MATERIAL PROVIDED START
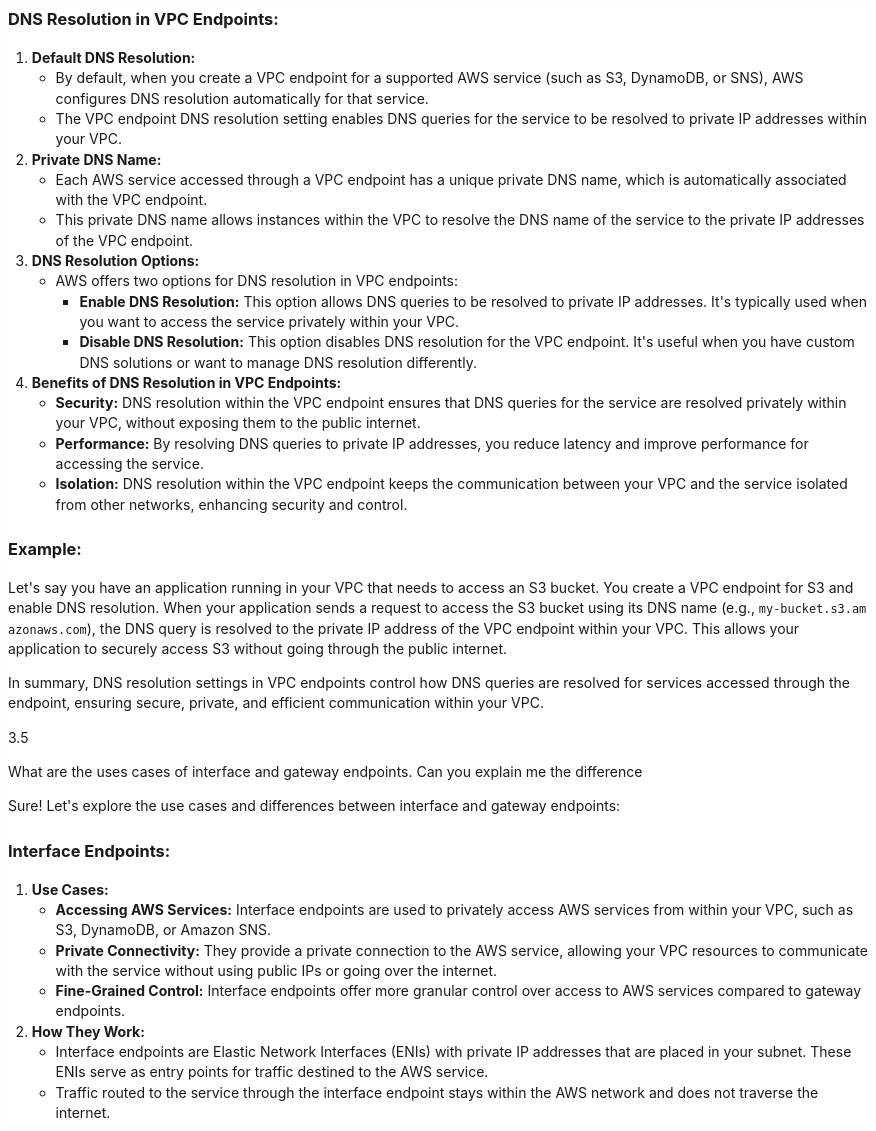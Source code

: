 ### DNS Resolution in VPC Endpoints:

1. **Default DNS Resolution:**
   * By default, when you create a VPC endpoint for a supported AWS service (such as S3, DynamoDB, or SNS), AWS configures DNS resolution automatically for that service.
   * The VPC endpoint DNS resolution setting enables DNS queries for the service to be resolved to private IP addresses within your VPC.
2. **Private DNS Name:**
   * Each AWS service accessed through a VPC endpoint has a unique private DNS name, which is automatically associated with the VPC endpoint.
   * This private DNS name allows instances within the VPC to resolve the DNS name of the service to the private IP addresses of the VPC endpoint.
3. **DNS Resolution Options:**
   * AWS offers two options for DNS resolution in VPC endpoints:
     * **Enable DNS Resolution:** This option allows DNS queries to be resolved to private IP addresses. It's typically used when you want to access the service privately within your VPC.
     * **Disable DNS Resolution:** This option disables DNS resolution for the VPC endpoint. It's useful when you have custom DNS solutions or want to manage DNS resolution differently.
4. **Benefits of DNS Resolution in VPC Endpoints:**
   * **Security:** DNS resolution within the VPC endpoint ensures that DNS queries for the service are resolved privately within your VPC, without exposing them to the public internet.
   * **Performance:** By resolving DNS queries to private IP addresses, you reduce latency and improve performance for accessing the service.
   * **Isolation:** DNS resolution within the VPC endpoint keeps the communication between your VPC and the service isolated from other networks, enhancing security and control.

### Example:

Let's say you have an application running in your VPC that needs to access an S3 bucket. You create a VPC endpoint for S3 and enable DNS resolution. When your application sends a request to access the S3 bucket using its DNS name (e.g., `my-bucket.s3.amazonaws.com`), the DNS query is resolved to the private IP address of the VPC endpoint within your VPC. This allows your application to securely access S3 without going through the public internet.

In summary, DNS resolution settings in VPC endpoints control how DNS queries are resolved for services accessed through the endpoint, ensuring secure, private, and efficient communication within your VPC.

3.5

What are the uses cases of interface and gateway endpoints. Can you explain me the difference

Sure! Let's explore the use cases and differences between interface and gateway endpoints:

### Interface Endpoints:

1. **Use Cases:**
   * **Accessing AWS Services:** Interface endpoints are used to privately access AWS services from within your VPC, such as S3, DynamoDB, or Amazon SNS.
   * **Private Connectivity:** They provide a private connection to the AWS service, allowing your VPC resources to communicate with the service without using public IPs or going over the internet.
   * **Fine-Grained Control:** Interface endpoints offer more granular control over access to AWS services compared to gateway endpoints.
2. **How They Work:**
   * Interface endpoints are Elastic Network Interfaces (ENIs) with private IP addresses that are placed in your subnet. These ENIs serve as entry points for traffic destined to the AWS service.
   * Traffic routed to the service through the interface endpoint stays within the AWS network and does not traverse the internet.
MATERIAL PROVIDED END
» **THE TASK**
Using only the listing above, restate exactly the lines from the line containing "accessing the service." through the line containing "What are the", both included.

» **RESULT FOR THIS EXERCISE**
   * **Performance:** By resolving DNS queries to private IP addresses, you reduce latency and improve performance for accessing the service.
   * **Isolation:** DNS resolution within the VPC endpoint keeps the communication between your VPC and the service isolated from other networks, enhancing security and control.

### Example:

Let's say you have an application running in your VPC that needs to access an S3 bucket. You create a VPC endpoint for S3 and enable DNS resolution. When your application sends a request to access the S3 bucket using its DNS name (e.g., `my-bucket.s3.amazonaws.com`), the DNS query is resolved to the private IP address of the VPC endpoint within your VPC. This allows your application to securely access S3 without going through the public internet.

In summary, DNS resolution settings in VPC endpoints control how DNS queries are resolved for services accessed through the endpoint, ensuring secure, private, and efficient communication within your VPC.

3.5

What are the uses cases of interface and gateway endpoints. Can you explain me the difference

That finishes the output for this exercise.